ACC sets record year for safety

  • Published
Air Combat Command set a new command flying safety record and reduced the number of serious injuries to a five-year low, making fiscal year 2004 one of the safest the command has ever seen.

The command saw reductions in three key areas - flight mishap rate, number of injuries
reported, and number of active duty deaths, according to statistics released by the ACC
Directorate of Safety. While ACC leaders laud the efforts to reduce mishaps and injuries,
they stress there is still room to improve in efforts to protect the command's most valuable
resource - its people.

"People are the command's number one resource," said Gen. Hal Hornburg, ACC commander. "The loss of even one individual has an impact on our morale, readiness and warfighting capability. So the ultimate goal is to have zero mishaps. We can't accomplish the mission without taking care of our people."

In flying operations, ACC's Flight Safety Office lauded fiscal 2004 as the safest in the
command's history. The command had only five class A mishaps, yielding a rate of 1.34 per
100,000 flying hours. The previous year had seen 12 class A flight mishaps for a rate of
3.23 per 100,000 flying hours.

Command safety officials said the 58 percent reduction demonstrates ACC supervisors and
aircrews are very serious about safety.

It was also demonstrated in the weapons arena, officials said. The command continued its
string of perfect years, finishing with zero class A mishaps for the fourth straight year.

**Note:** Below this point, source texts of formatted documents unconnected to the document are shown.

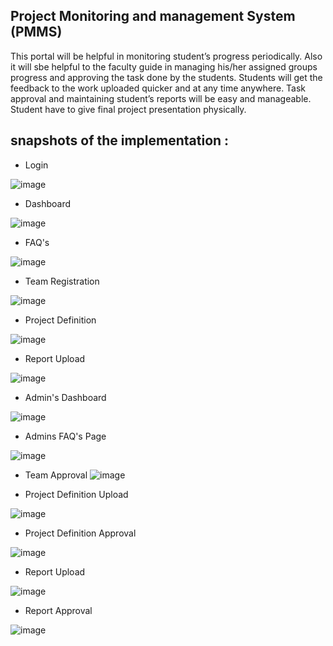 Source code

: Project Monitoring and management System (PMMS)
 ---
 
This portal will be helpful in monitoring student’s progress periodically. Also it will sbe helpful to the faculty guide in managing his/her assigned groups progress and approving the task done by the students. Students will get the feedback to the work uploaded quicker and at any time anywhere. Task approval and maintaining student’s  reports will be easy and manageable. Student have to give final project presentation 	physically.

snapshots of the implementation : 
---
- Login 

![image](https://user-images.githubusercontent.com/29951473/93936590-3d9da380-fcdb-11ea-9a7f-7b981a43fc6a.png)

- Dashboard 

![image](https://user-images.githubusercontent.com/29951473/93936641-527a3700-fcdb-11ea-86a8-4a4746f7f2d8.png)

- FAQ's 

![image](https://user-images.githubusercontent.com/29951473/93936663-5f972600-fcdb-11ea-8f8f-8483ce849eac.png)

- Team Registration

![image](https://user-images.githubusercontent.com/29951473/93936705-70479c00-fcdb-11ea-9723-8ac2f31a40f2.png)

- Project Definition

![image](https://user-images.githubusercontent.com/29951473/93936747-7c335e00-fcdb-11ea-8a31-df970a4eb8e1.png)

- Report Upload

![image](https://user-images.githubusercontent.com/29951473/93936774-86555c80-fcdb-11ea-9780-ecade44fae7a.png)

- Admin's Dashboard

![image](https://user-images.githubusercontent.com/29951473/93936892-af75ed00-fcdb-11ea-9b37-c102cba68514.png)

- Admins FAQ's Page

![image](https://user-images.githubusercontent.com/29951473/93936935-bef53600-fcdb-11ea-8263-416f423633a2.png)

- Team Approval
![image](https://user-images.githubusercontent.com/29951473/93936969-ce747f00-fcdb-11ea-965f-7dda10a2995e.png)

- Project Definition Upload

![image](https://user-images.githubusercontent.com/29951473/93936999-daf8d780-fcdb-11ea-932e-6c2dd7b419a4.png)

- Project Definition Approval

![image](https://user-images.githubusercontent.com/29951473/93937056-f7950f80-fcdb-11ea-97b7-4f66bf3be160.png)

- Report Upload

![image](https://user-images.githubusercontent.com/29951473/93937072-024fa480-fcdc-11ea-97ae-942391bb332b.png)

- Report Approval

![image](https://user-images.githubusercontent.com/29951473/93937091-0b407600-fcdc-11ea-9a36-100b4a0742f2.png)
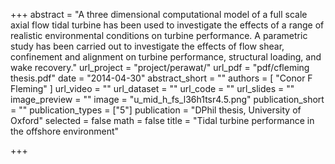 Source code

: +++
abstract = "A three dimensional computational model of a full scale axial flow tidal turbine has been used to investigate the effects of a range of realistic environmental conditions on turbine performance. A parametric study has been carried out to investigate the effects of flow shear, confinement and alignment on turbine performance, structural loading, and wake recovery."
url_project = "project/perawat/"
url_pdf = "pdf/cfleming thesis.pdf"
date = "2014-04-30"
abstract_short = ""
authors = [
  "Conor F Fleming"
]
url_video = ""
url_dataset = ""
url_code = ""
url_slides = ""
image_preview = ""
image = "u_mid_h_fs_l36h1tsr4.5.png"
publication_short = ""
publication_types = ["5"]
publication = "DPhil thesis, University of Oxford"
selected = false
math = false
title = "Tidal turbine performance in the offshore environment"

+++

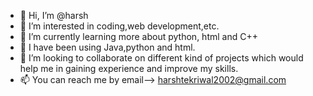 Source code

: - 👋 Hi, I’m @harsh
- 👀 I’m interested in coding,web development,etc.
- 🌱 I’m currently learning more about python, html and C++
- 🌱 I have been using Java,python and html.
- 💞️ I’m looking to collaborate on different kind of projects which would
      help me in gaining experience and improve my skills.
- 📫 You can reach me by email--> harshtekriwal2002@gmail.com

<!---
rkthoor/rkthoor is a ✨ special ✨ repository because its `README.md` (this file) appears on your GitHub profile.
You can click the Preview link to take a look at your changes.
--->
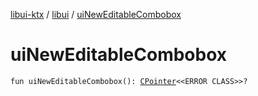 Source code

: [libui-ktx](../index.md) / [libui](index.md) / [uiNewEditableCombobox](./ui-new-editable-combobox.md)

# uiNewEditableCombobox

`fun uiNewEditableCombobox(): `[`CPointer`](../kotlinx.cinterop/-c-pointer/index.md)`<<ERROR CLASS>>?` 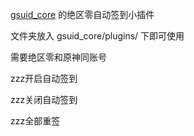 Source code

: <a href="https://github.com/Genshin-bots/gsuid_core" target="_blank">gsuid_core</a> 的绝区零自动签到小插件

文件夹放入 gsuid_core/plugins/ 下即可使用

需要绝区零和原神同账号

zzz开启自动签到

zzz关闭自动签到

zzz全部重签
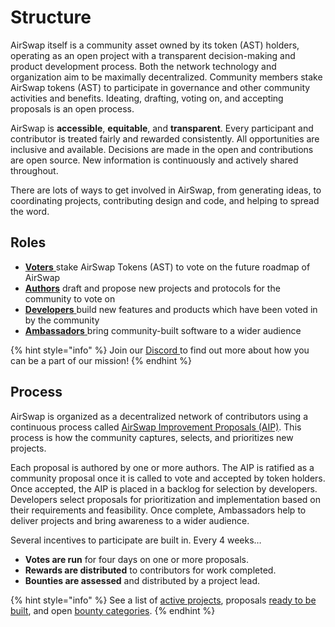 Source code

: # Structure

AirSwap itself is a community asset owned by its token \(AST\) holders, operating as an open project with a transparent decision-making and product development process. Both the network technology and organization aim to be maximally decentralized. Community members stake AirSwap tokens \(AST\) to participate in governance and other community activities and benefits. Ideating, drafting, voting on, and accepting proposals is an open process.

AirSwap is **accessible**, **equitable**, and **transparent**. Every participant and contributor is treated fairly and rewarded consistently. All opportunities are inclusive and available. Decisions are made in the open and contributions are open source. New information is continuously and actively shared throughout.

There are lots of ways to get involved in AirSwap, from generating ideas, to coordinating projects, contributing design and code, and helping to spread the word.

## Roles

* [**Voters** ](./guides/voters.md)stake AirSwap Tokens \(AST\) to vote on the future roadmap of AirSwap
* [**Authors**](./guides/authors.md) draft and propose new projects and protocols for the community to vote on
* [**Developers** ](./guides/developers.md)build new features and products which have been voted in by the community
* [**Ambassadors** ](./guides/ambassadors.md)bring community-built software to a wider audience

{% hint style="info" %}
Join our [Discord ](https://discord.gg/BQaJCgmhD7)to find out more about how you can be a part of our mission!
{% endhint %}

## Process

AirSwap is organized as a decentralized network of contributors using a continuous process called [AirSwap Improvement Proposals \(AIP\)](https://github.com/airswap/AIPs/issues/1). This process is how the community captures, selects, and prioritizes new projects.

Each proposal is authored by one or more authors. The AIP is ratified as a community proposal once it is called to vote and accepted by token holders. Once accepted, the AIP is placed in a backlog for selection by developers. Developers select proposals for prioritization and implementation based on their requirements and feasibility. Once complete, Ambassadors help to deliver projects and bring awareness to a wider audience.

Several incentives to participate are built in. Every 4 weeks…

* **Votes are run** for four days on one or more proposals.
* **Rewards are distributed** to contributors for work completed.
* **Bounties are assessed** and distributed by a project lead.

{% hint style="info" %}
See a list of [active projects](https://github.com/airswap/AIPs/issues), proposals [ready to be built](https://github.com/airswap/AIPs/issues), and open [bounty categories](guides/bounties.md). 
{% endhint %}

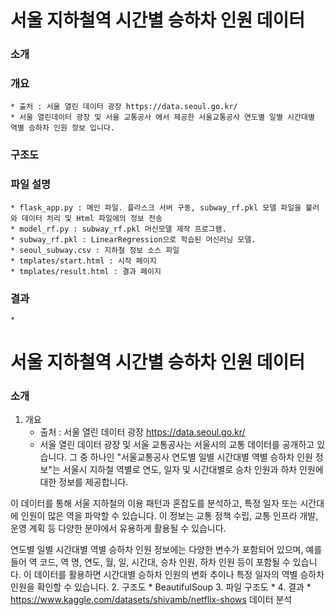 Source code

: # 서울 지하철역 시간별 승하차 인원 데이터 

### 소개

### 개요
    * 출처 : 서울 열린 데이터 광장 https://data.seoul.go.kr/
    * 서울 열린데이터 광장 및 서울 교통공사 에서 제공한 서울교통공사 연도별 일별 시간대별 역별 승하차 인원 정보 입니다. 

### 구조도
    
### 파일 설명
    * flask_app.py : 메인 파일. 플라스크 서버 구동, subway_rf.pkl 모델 파일을 불러와 데이터 처리 및 Html 파일에의 정보 전송
    * model_rf.py : subway_rf.pkl 머신모델 제작 프로그램.
    * subway_rf.pkl : LinearRegression으로 학습된 머신러닝 모델.
    * seoul_subway.csv : 지하철 정보 소스 파일
    * tmplates/start.html : 시작 페이지
    * tmplates/result.html : 결과 페이지
    

### 결과
    * 










# 서울 지하철역 시간별 승하차 인원 데이터 

### 소개
 1. 개요
    * 출처 : 서울 열린 데이터 광장 https://data.seoul.go.kr/
    * 서울 열린 데이터 광장 및 서울 교통공사는 서울시의 교통 데이터를 공개하고 있습니다. 그 중 하나인 "서울교통공사 연도별 일별 시간대별 역별 승하차 인원 정보"는 서울시 지하철 역별로 연도, 일자 및 시간대별로 승차 인원과 하차 인원에 대한 정보를 제공합니다.

이 데이터를 통해 서울 지하철의 이용 패턴과 혼잡도를 분석하고, 특정 일자 또는 시간대에 인원이 많은 역을 파악할 수 있습니다. 이 정보는 교통 정책 수립, 교통 인프라 개발, 운영 계획 등 다양한 분야에서 유용하게 활용될 수 있습니다.

연도별 일별 시간대별 역별 승하차 인원 정보에는 다양한 변수가 포함되어 있으며, 예를 들어 역 코드, 역 명, 연도, 월, 일, 시간대, 승차 인원, 하차 인원 등이 포함될 수 있습니다. 이 데이터를 활용하면 시간대별 승하차 인원의 변화 추이나 특정 일자의 역별 승하차 인원을 확인할 수 있습니다.
 2. 구조도
    * BeautifulSoup
 3. 파일 구조도
    * 
 4. 결과
    * https://www.kaggle.com/datasets/shivamb/netflix-shows 데이터 분석

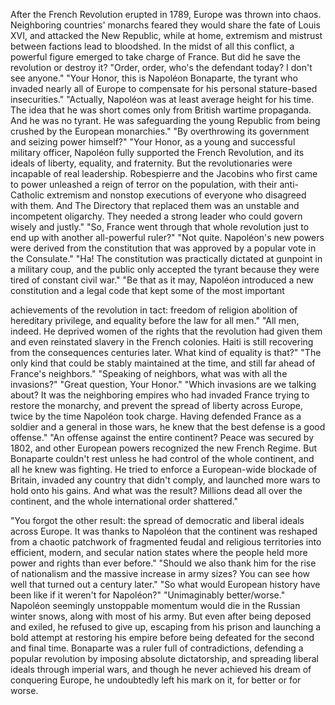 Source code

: 
After the French Revolution 
erupted in 1789,
Europe was thrown into chaos.
Neighboring countries&#39; monarchs feared
they would share the fate of Louis XVI,
and attacked the New Republic,
while at home, extremism and mistrust
between factions lead to bloodshed.
In the midst of all this conflict,
a powerful figure emerged 
to take charge of France.
But did he save the revolution
or destroy it?
&quot;Order, order, who&#39;s the defendant today?
I don&#39;t see anyone.&quot;
&quot;Your Honor, this is Napoléon Bonaparte,
the tyrant who invaded 
nearly all of Europe
to compensate for his personal 
stature-based insecurities.&quot;
&quot;Actually, Napoléon was 
at least average height for his time.
The idea that he was short comes
only from British wartime propaganda.
And he was no tyrant.
He was safeguarding the young Republic
from being crushed
by the European monarchies.&quot;
&quot;By overthrowing its government
and seizing power himself?&quot;
&quot;Your Honor, as a young and successful
military officer,
Napoléon fully supported 
the French Revolution,
and its ideals of liberty, equality,
and fraternity.
But the revolutionaries were incapable
of real leadership.
Robespierre and the Jacobins
who first came to power
unleashed a reign of terror
on the population,
with their anti-Catholic extremism
and nonstop executions of everyone
who disagreed with them.
And The Directory that replaced them
was an unstable and incompetent oligarchy.
They needed a strong leader who could
govern wisely and justly.&quot;
&quot;So, France went through 
that whole revolution
just to end up with 
another all-powerful ruler?&quot;
&quot;Not quite.
Napoléon&#39;s new powers were derived
from the constitution
that was approved by a popular vote
in the Consulate.&quot;
&quot;Ha! The constitution was practically dictated
at gunpoint in a military coup,
and the public only accepted the tyrant
because they were tired 
of constant civil war.&quot;
&quot;Be that as it may,
Napoléon introduced a new constitution
and a legal code
that kept some of the most important

achievements of the revolution in tact:
freedom of religion
abolition of hereditary privilege,
and equality before the law for all men.&quot;
&quot;All men, indeed.
He deprived women of the rights
that the revolution had given them
and even reinstated slavery
in the French colonies.
Haiti is still recovering from 
the consequences centuries later.
What kind of equality is that?&quot;
&quot;The only kind that could be stably
maintained at the time,
and still far ahead of France&#39;s neighbors.&quot;
&quot;Speaking of neighbors, what was with
all the invasions?&quot;
&quot;Great question, Your Honor.&quot;
&quot;Which invasions are we talking about?
It was the neighboring empires
who had invaded France
trying to restore the monarchy,
and prevent the spread of liberty
across Europe,
twice by the time Napoléon took charge.
Having defended France as a soldier
and a general in those wars,
he knew that the best defense
is a good offense.&quot;
&quot;An offense against the entire continent?
Peace was secured by 1802,
and other European powers recognized
the new French Regime.
But Bonaparte couldn&#39;t rest unless 
he had control of the whole continent,
and all he knew was fighting.
He tried to enforce a European-wide
blockade of Britain,
invaded any country that didn&#39;t comply,
and launched more wars 
to hold onto his gains.
And what was the result?
Millions dead all over the continent,
and the whole 
international order shattered.&quot;

&quot;You forgot the other result:
the spread of democratic 
and liberal ideals across Europe.
It was thanks to Napoléon that
the continent was reshaped
from a chaotic patchwork of fragmented
feudal and religious territories
into efficient, modern, 
and secular nation states
where the people held more power
and rights than ever before.&quot;
&quot;Should we also thank him
for the rise of nationalism
and the massive increase in army sizes?
You can see how well that turned out
a century later.&quot;
&quot;So what would European history have been
like if it weren&#39;t for Napoléon?&quot;
&quot;Unimaginably better/worse.&quot;
Napoléon seemingly unstoppable momentum
would die in the Russian winter snows,
along with most of his army.
But even after being deposed
and exiled,
he refused to give up,
escaping from his prison and launching
a bold attempt at restoring his empire
before being defeated for the second
and final time.
Bonaparte was 
a ruler full of contradictions,
defending a popular revolution
by imposing absolute dictatorship,
and spreading liberal ideals
through imperial wars,
and though he never achieved his dream
of conquering Europe,
he undoubtedly left his mark on it,
for better or for worse.
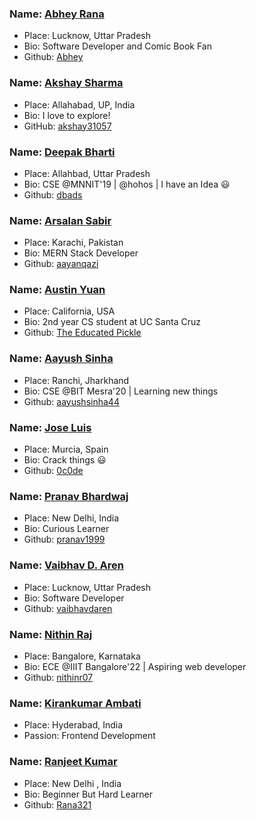 ### Name: [Abhey Rana](https://abhey.github.io)
- Place: Lucknow, Uttar Pradesh
- Bio: Software Developer and Comic Book Fan
- Github: [Abhey](https://github.com/Abhey)

### Name: [Akshay Sharma](https://github.com/akshay31057)
- Place: Allahabad, UP, India
- Bio: I love to explore!
- GitHub: [akshay31057](https://github.com/akshay31057)

### Name: [Deepak Bharti](https://github.com/dbads)
- Place: Allahbad, Uttar Pradesh
- Bio: CSE @MNNIT'19 | @hohos | I have an Idea :smiley:
- Github: [dbads](https://github.com/dbads)

### Name: [Arsalan Sabir](https://github.com/aayanqazi)
- Place: Karachi, Pakistan
- Bio: MERN Stack Developer
- Github: [aayanqazi](https://github.com/aayanqazi)

### Name: [Austin Yuan](https://github.com/TheEducatedPickle)
- Place: California, USA
- Bio: 2nd year CS student at UC Santa Cruz
- Github: [The Educated Pickle](https://github.com/TheEducatedPickle)

### Name: [Aayush Sinha](https://github.com/aayushsinha44)
- Place: Ranchi, Jharkhand
- Bio: CSE @BIT Mesra'20 | Learning new things
- Github: [aayushsinha44](https://github.com/aayushsinha44)

### Name: [Jose Luis](https://github.com/0c0de)
- Place: Murcia, Spain
- Bio: Crack things :smiley:
- Github: [0c0de](https://github.com/0c0de)

### Name: [Pranav Bhardwaj](https://github.com/pranav1999)
- Place: New Delhi, India
- Bio: Curious Learner
- Github: [pranav1999](https://github.com/pranav1999)

### Name: [Vaibhav D. Aren](www.codeuino.org)
- Place: Lucknow, Uttar Pradesh
- Bio: Software Developer
- Github: [vaibhavdaren](https://github.com/vaibhavdaren)

### Name: [Nithin Raj](https://github.com/nithinr07)
- Place: Bangalore, Karnataka
- Bio: ECE @IIIT Bangalore'22 | Aspiring web developer
- Github: [nithinr07](https://github.com/nithinr07)

### Name: [Kirankumar Ambati](https://github.com/kirankumarambati)
- Place: Hyderabad, India
- Passion: Frontend Development

### Name: [Ranjeet Kumar](https://github.com/rkranjeet)
- Place: New Delhi , India
- Bio: Beginner But Hard Learner
- Github: [Rana321](https://github.com/rkranjeet)
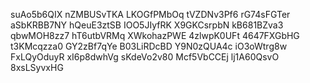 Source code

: suAo5b6QIX
nZMBUSvTKA
LKOGfPMbOq
tVZDNv3Pf6
rG74sFGTer
aSbKRBB7NY
hQeuE3ztSB
IOO5JIyfRK
X9GKCsrpbN
kB681BZva3
qbwMOH8zz7
hT6utbVRMq
XWkohazPWE
4zlwpK0UFt
4647FXGbHG
t3KMcqzza0
GY2zBf7qYe
B03LiRDcBD
Y9N0zQUA4c
iO3oWtrg8w
FxLQyOduyR
xI6p8dwhVg
sKdeVo2v80
Mcf5VbCCEj
lj1A60QsvO
8xsLSyvxHG
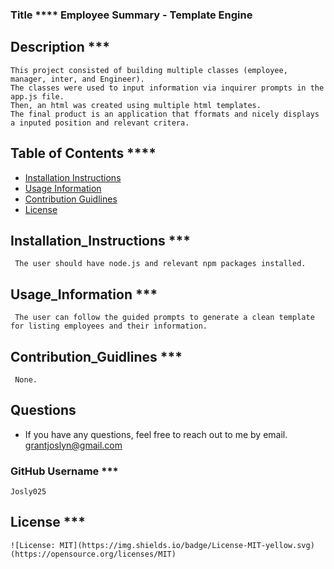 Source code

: ### Title **** Employee Summary - Template Engine 
## Description ***
    This project consisted of building multiple classes (employee, manager, inter, and Engineer). 
    The classes were used to input information via inquirer prompts in the app.js file. 
    Then, an html was created using multiple html templates. 
    The final product is an application that fformats and nicely displays a inputed position and relevant critera. 
## Table of Contents ****
* [Installation Instructions](##Installation_Instructions)
* [Usage Information](##Usage_Information)
* [Contribution Guidlines](##Contribution_Guidlines)
* [License](##License) 
## Installation_Instructions ***
     The user should have node.js and relevant npm packages installed. 
## Usage_Information ***
     The user can follow the guided prompts to generate a clean template for listing employees and their information.
## Contribution_Guidlines ***
     None.
## Questions 
* If you have any questions, feel free to reach out to me by email.
    grantjoslyn@gmail.com
### GitHub Username ***
    Josly025 
## License ***
    ![License: MIT](https://img.shields.io/badge/License-MIT-yellow.svg)(https://opensource.org/licenses/MIT)

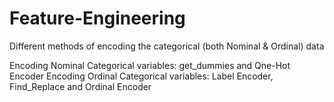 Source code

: # Feature-Engineering
Different methods of encoding the categorical (both Nominal &amp; Ordinal) data

Encoding Nominal Categorical variables: get_dummies and Qne-Hot Encoder
Encoding Ordinal Categorical variables: Label Encoder, Find_Replace and Ordinal Encoder
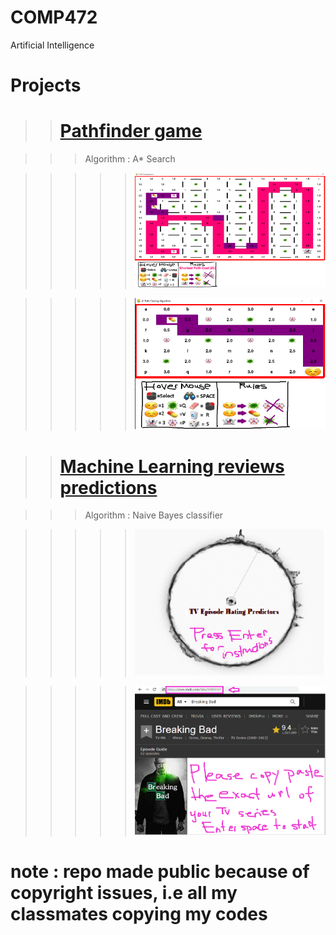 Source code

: # COMP472

Artificial Intelligence

# Projects

> > # [Pathfinder game](https://github.com/yida-li/COMP472/tree/master/project1)

> > > Algorithm : A\* Search

> > > > > ![til](project1/screenshot1.PNG)

> > > > > ![til](project1/screenshot2.PNG)

> > # [Machine Learning reviews predictions](https://github.com/yida-li/COMP472/tree/master/project2)

> > > Algorithm : Naive Bayes classifier

> > > > > ![til](project2/rehoboam.PNG)

> > > > > ![til](project2/instructions.PNG)

# note : repo made public because of copyright issues, i.e all my classmates copying my codes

On the ground side, one of the focus areas of the safety campaign was the annual 101
Critical Days of Summer. The statistics for 2004 show a five-year low in the number of
reported injuries. The number of active duty deaths also dropped compared to 2003.

"The statistics indicate ACC personnel are employing the basic principles of personal risk
management," said Senior Master Sgt. Cliff Motley of the ACC Ground Safety Office. "More
precisely, our command's mishaps reduction accomplishments can be directly attributed to
vigorous safety planning, proactive safety initiatives and the direct involvement by our
leaders, managers and supervisors."

Comparing the 2004 and 2003 campaigns, sports and recreation injuries dropped 17 percent; automobile mishaps fell 46 percent; and on-duty accidents decreased 35 percent.

While the number of motorcycle injuries increased by 12 percent, the number of fatal, class
A motorcycle mishaps decreased by 20 percent during the 101 Critical Days of Summer
campaign, and has decreased by 23 percent for the fiscal year. This contributed to the
command's success in reducing the number of overall fatal mishaps during this year's
campaign by 17 percent.

While the statistics are a positive trend, command leaders stress it doesn't mean the work
in improving safety and safety awareness is over.

"We lost 10 ACC members to fatal mishaps this summer -- 10 irreplaceable warriors," said Lt. Gen. Bruce Wright, ACC vice commander. "We're certainly improving, but we must continue to educate and re-educate all our Airmen on the basic principles of ACT."

ACT is an acronym for assessing the situation, considering the options, and taking the
appropriate actions to stay alive.

Everyone can use the principles of ACT to accomplish personal risk assessment, according to Sergeant Motley.

"If everyone took the extra two minutes to consider the risks, assess the situations, and take the necessary actions to ensure personal safety, it would certainly decrease the number of safety mishaps throughout the command and the entire Air Force," he said.

Educating people on the ACT principles has played a big part in continuing safety campaigns, but it isn't the only safety initiative used to help people stay safe, Sergeant Motley said. Another cornerstone of ACC's success was the implementation of safety game plans.

"The safety game plan required each ACC unit to develop, implement and monitor their
programmatic solutions to potentially high mishap areas," he said. "This initiative helped
units focus on areas they believed warranted increased safety emphasis. The safety game
plans placed the proper emphasis on personal safety to help ensure everyone in ACC remains alive and well to accomplish the Air Force mission simply by acting responsible and having an established safety plan."